* _Task details_:
Pictures in the data should be dropped; transcribe exactly the lines from the one that has "- [ ] Show result sentence" through the one that has "[Jumping Bottom Navigation".

* _Provided records_:
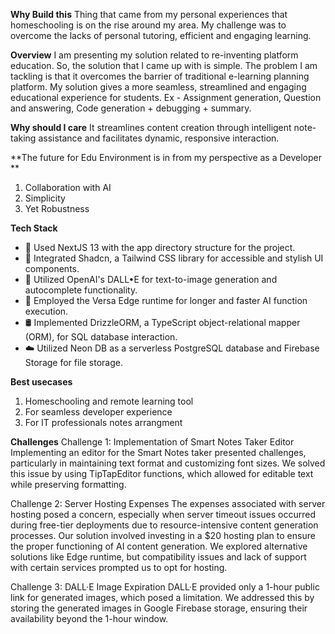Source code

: **Why Build this**
Thing that came from my personal experiences that homeschooling is on the rise around my area. My challenge was to overcome the lacks of personal tutoring, efficient and engaging learning.

**Overview**
I am presenting my solution related to re-inventing platform education. So, the solution that I came up with is simple.
The problem I am tackling is that it overcomes the barrier of traditional e-learning planning platform.
My solution gives a more seamless, streamlined and engaging educational experience for students. 
Ex - Assignment generation, Question and answering, Code generation + debugging + summary.

**Why should I care**
It streamlines content creation through intelligent note-taking assistance and facilitates dynamic, responsive interaction. 

**The future for Edu Environment is in from my perspective as a Developer **
1. Collaboration with AI
2. Simplicity
3. Yet Robustness

**Tech Stack**
- 🔧 Used NextJS 13 with the app directory structure for the project.
- 🎨 Integrated Shadcn, a Tailwind CSS library for accessible and stylish UI components.
- 🧠 Utilized OpenAI's DALL•E for text-to-image generation and autocomplete functionality.
- 🚀 Employed the Versa Edge runtime for longer and faster AI function execution.
- 🛢️ Implemented DrizzleORM, a TypeScript object-relational mapper (ORM), for SQL database interaction.
- ☁️ Utilized Neon DB as a serverless PostgreSQL database and Firebase Storage for file storage.

**Best usecases**
1. Homeschooling and remote learning tool
2. For seamless developer experience
3. For IT professionals notes arrangment

**Challenges**
Challenge 1: Implementation of Smart Notes Taker Editor
Implementing an editor for the Smart Notes taker presented challenges, particularly in maintaining text format and customizing font sizes. We solved this issue by using TipTapEditor functions, which allowed for editable text while preserving formatting.

Challenge 2: Server Hosting Expenses
The expenses associated with server hosting posed a concern, especially when server timeout issues occurred during free-tier deployments due to resource-intensive content generation processes. Our solution involved investing in a $20 hosting plan to ensure the proper functioning of AI content generation. We explored alternative solutions like Edge runtime, but compatibility issues and lack of support with certain services prompted us to opt for hosting.

Challenge 3: DALL·E Image Expiration
DALL·E provided only a 1-hour public link for generated images, which posed a limitation. We addressed this by storing the generated images in Google Firebase storage, ensuring their availability beyond the 1-hour window.
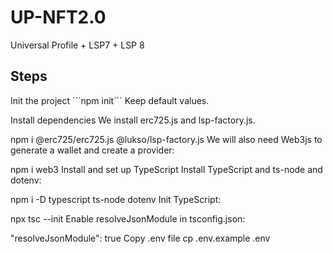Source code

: # UP-NFT2.0
Universal Profile + LSP7 + LSP 8


## Steps
Init the project
´´´npm init´´´
Keep default values.

Install dependencies
We install erc725.js and lsp-factory.js.

npm i @erc725/erc725.js @lukso/lsp-factory.js
We will also need Web3js to generate a wallet and create a provider:

npm i web3
Install and set up TypeScript
Install TypeScript and ts-node and dotenv:

npm i -D typescript ts-node dotenv
Init TypeScript:

npx tsc --init
Enable resolveJsonModule in tsconfig.json:

"resolveJsonModule": true
Copy .env file
cp .env.example .env
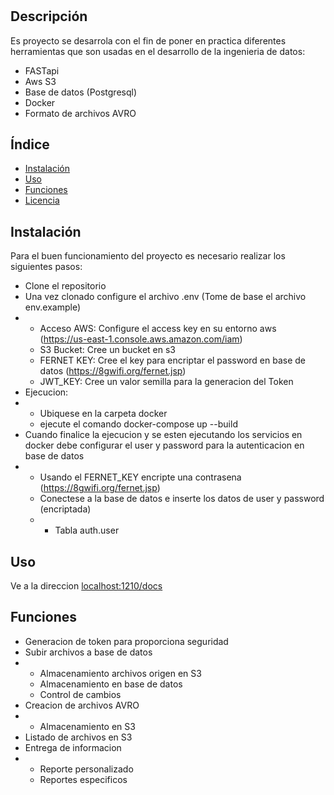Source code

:# <Your-Project-Title>

## Descripción

Es proyecto se desarrola con el fin de poner en practica diferentes herramientas que son usadas en el desarrollo de la ingenieria de datos:

- FASTapi
- Aws S3
- Base de datos (Postgresql)
- Docker
- Formato de archivos AVRO

## Índice

- [Instalación](#instalación)
- [Uso](#uso)
- [Funciones](#funciones)
- [Licencia](#licencia)

## Instalación

Para el buen funcionamiento del proyecto es necesario realizar los siguientes pasos:

- Clone el repositorio
- Una vez clonado configure el archivo .env (Tome de base el archivo env.example)
- - Acceso AWS: Configure el access key en su entorno aws (https://us-east-1.console.aws.amazon.com/iam)
  - S3 Bucket: Cree un bucket en s3
  - FERNET KEY: Cree el key para encriptar el password en base de datos (https://8gwifi.org/fernet.jsp)
  - JWT_KEY: Cree un valor semilla para la generacion del Token
- Ejecucion:
- -  Ubiquese en la carpeta docker
  -  ejecute el comando docker-compose up --build
- Cuando finalice la ejecucion y se esten ejecutando los servicios en docker debe configurar el user y password para la autenticacion en base de datos
- - Usando el FERNET_KEY encripte una contrasena (https://8gwifi.org/fernet.jsp)
  - Conectese a la base de datos e inserte los datos de user y password (encriptada)
  - - Tabla auth.user

## Uso

Ve a la direccion [localhost:1210/docs](http://localhost:1210/docs#/)

## Funciones

- Generacion de token para proporciona seguridad
- Subir archivos a base de datos
- - Almacenamiento archivos origen en S3
  - Almacenamiento en base de datos
  - Control de cambios
- Creacion de archivos AVRO
- - Almacenamiento en S3
- Listado de archivos en S3
- Entrega de informacion
- - Reporte personalizado
  - Reportes especificos

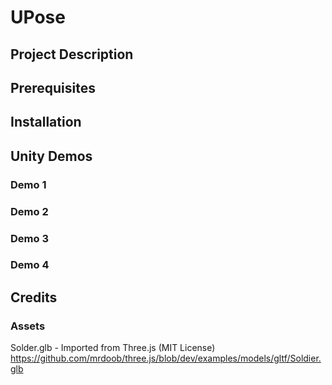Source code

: # UPose

## Project Description

## Prerequisites

## Installation

## Unity Demos

### Demo 1

### Demo 2

### Demo 3

### Demo 4

## Credits

### Assets
Solder.glb - Imported from Three.js (MIT License) https://github.com/mrdoob/three.js/blob/dev/examples/models/gltf/Soldier.glb
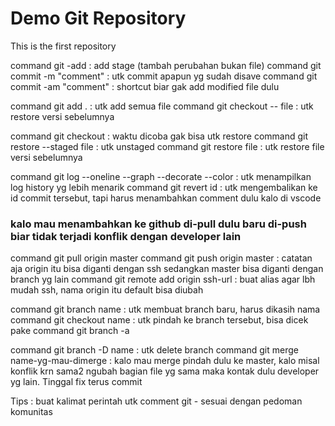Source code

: # Demo Git Repository

This is the first repository

command git -add : add stage (tambah perubahan bukan file)
command git commit -m "comment" : utk commit apapun yg sudah disave
command git commit -am "comment" : shortcut biar gak add modified file dulu

command git add . : utk add semua file
command git checkout -- file : utk restore versi sebelumnya

command git checkout : waktu dicoba gak bisa utk restore
command git restore --staged file : utk unstaged
command git restore file : utk restore file versi sebelumnya

command git log --oneline --graph --decorate --color : utk menampilkan log history yg lebih menarik
command git revert id : utk mengembalikan ke id commit tersebut, tapi harus menambahkan comment dulu kalo di vscode

### kalo mau menambahkan ke github di-pull dulu baru di-push biar tidak terjadi konflik dengan developer lain

command git pull origin master
command git push origin master : catatan aja origin itu bisa diganti dengan ssh sedangkan master bisa diganti dengan branch yg lain
command git remote add origin ssh-url : buat alias agar lbh mudah ssh, nama origin itu default bisa diubah

command git branch name : utk membuat branch baru, harus dikasih nama
command git checkout name : utk pindah ke branch tersebut, bisa dicek pake command git branch -a

command git branch -D name : utk delete branch
command git merge name-yg-mau-dimerge : kalo mau merge pindah dulu ke master, kalo misal konflik krn sama2 ngubah bagian file yg sama maka kontak dulu developer yg lain. Tinggal fix terus commit

Tips : buat kalimat perintah utk comment git - sesuai dengan pedoman komunitas
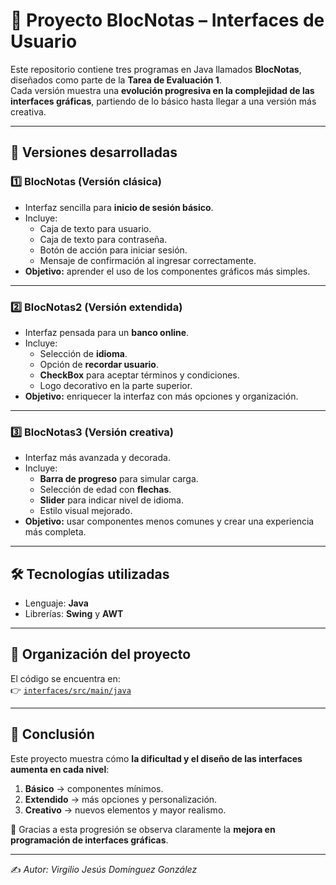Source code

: # 📑 Proyecto BlocNotas – Interfaces de Usuario  

Este repositorio contiene tres programas en Java llamados **BlocNotas**, diseñados como parte de la **Tarea de Evaluación 1**.  
Cada versión muestra una **evolución progresiva en la complejidad de las interfaces gráficas**, partiendo de lo básico hasta llegar a una versión más creativa.  

---

## 🚀 Versiones desarrolladas

### 1️⃣ BlocNotas (Versión clásica)  
- Interfaz sencilla para **inicio de sesión básico**.  
- Incluye:  
  - Caja de texto para usuario.  
  - Caja de texto para contraseña.  
  - Botón de acción para iniciar sesión.  
  - Mensaje de confirmación al ingresar correctamente.  
- **Objetivo:** aprender el uso de los componentes gráficos más simples.  

---

### 2️⃣ BlocNotas2 (Versión extendida)  
- Interfaz pensada para un **banco online**.  
- Incluye:  
  - Selección de **idioma**.  
  - Opción de **recordar usuario**.  
  - **CheckBox** para aceptar términos y condiciones.  
  - Logo decorativo en la parte superior.  
- **Objetivo:** enriquecer la interfaz con más opciones y organización.  

---

### 3️⃣ BlocNotas3 (Versión creativa)  
- Interfaz más avanzada y decorada.  
- Incluye:  
  - **Barra de progreso** para simular carga.  
  - Selección de edad con **flechas**.  
  - **Slider** para indicar nivel de idioma.  
  - Estilo visual mejorado.  
- **Objetivo:** usar componentes menos comunes y crear una experiencia más completa.  

---

## 🛠️ Tecnologías utilizadas
- Lenguaje: **Java**  
- Librerías: **Swing** y **AWT**  

---

## 📂 Organización del proyecto
El código se encuentra en:  
👉 [`interfaces/src/main/java`](https://github.com/Virgijdg334/nivelesInterfaces/tree/main/interfaces/src/main/java)

---

## 🎯 Conclusión
Este proyecto muestra cómo **la dificultad y el diseño de las interfaces aumenta en cada nivel**:  
1. **Básico** → componentes mínimos.  
2. **Extendido** → más opciones y personalización.  
3. **Creativo** → nuevos elementos y mayor realismo.  

📌 Gracias a esta progresión se observa claramente la **mejora en programación de interfaces gráficas**.  

---
✍️ *Autor: Virgilio Jesús Domínguez González*  
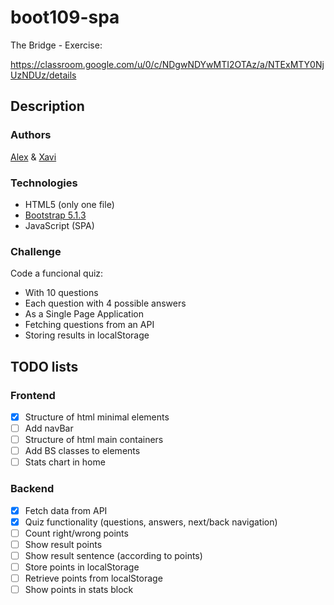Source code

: # boot109-spa
The Bridge - Exercise:

https://classroom.google.com/u/0/c/NDgwNDYwMTI2OTAz/a/NTExMTY0NjUzNDUz/details

## Description

### Authors
[Alex](@alextebbitt) & [Xavi](@xavi-mat)

### Technologies
* HTML5 (only one file)
* [Bootstrap 5.1.3](https://getbootstrap.com)
* JavaScript (SPA)

### Challenge
Code a funcional quiz:
* With 10 questions
* Each question with 4 possible answers
* As a Single Page Application
* Fetching questions from an API
* Storing results in localStorage

## TODO lists

### Frontend
- [x] Structure of html minimal elements
- [ ] Add navBar
- [ ] Structure of html main containers
- [ ] Add BS classes to elements
- [ ] Stats chart in home

### Backend
- [x] Fetch data from API
- [x] Quiz functionality (questions, answers, next/back navigation)
- [ ] Count right/wrong points
- [ ] Show result points
- [ ] Show result sentence (according to points)
- [ ] Store points in localStorage
- [ ] Retrieve points from localStorage
- [ ] Show points in stats block
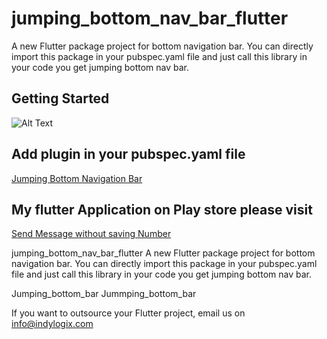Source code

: # jumping_bottom_nav_bar_flutter

A new Flutter package project for bottom navigation bar. You can directly import this package in your pubspec.yaml file and just call this library in your code you get jumping bottom nav bar.

## Getting Started

![Alt Text](https://github.com/Shubham-Narkhede/jumping_bottom_nav_bar_flutter/blob/master/ezgif-6-ab91fb1af4b7.gif)

## Add plugin in your pubspec.yaml file

[Jumping Bottom Navigation Bar](https://pub.dev/packages/jumping_bottom_nav_bar_flutter)


## My flutter Application on Play store please visit

[Send Message without saving Number](https://play.google.com/store/apps/details?id=com.shubham.flutter_whats_me)


jumping_bottom_nav_bar_flutter
A new Flutter package project for bottom navigation bar. You can directly import this package in your pubspec.yaml file and just call this library in your code you get jumping bottom nav bar.

Jumping_bottom_bar
Jummping_bottom_bar

If you want to outsource your Flutter project, email us on info@indylogix.com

* _Response_:
- [ ] Show result sentence (according to points)
- [ ] Store points in localStorage
- [ ] Retrieve points from localStorage
- [ ] Show points in stats block
Source code

: # jumping_bottom_nav_bar_flutter

A new Flutter package project for bottom navigation bar. You can directly import this package in your pubspec.yaml file and just call this library in your code you get jumping bottom nav bar.

## Getting Started

![Alt Text](https://github.com/Shubham-Narkhede/jumping_bottom_nav_bar_flutter/blob/master/ezgif-6-ab91fb1af4b7.gif)

## Add plugin in your pubspec.yaml file

[Jumping Bottom Navigation Bar](https://pub.dev/packages/jumping_bottom_nav_bar_flutter)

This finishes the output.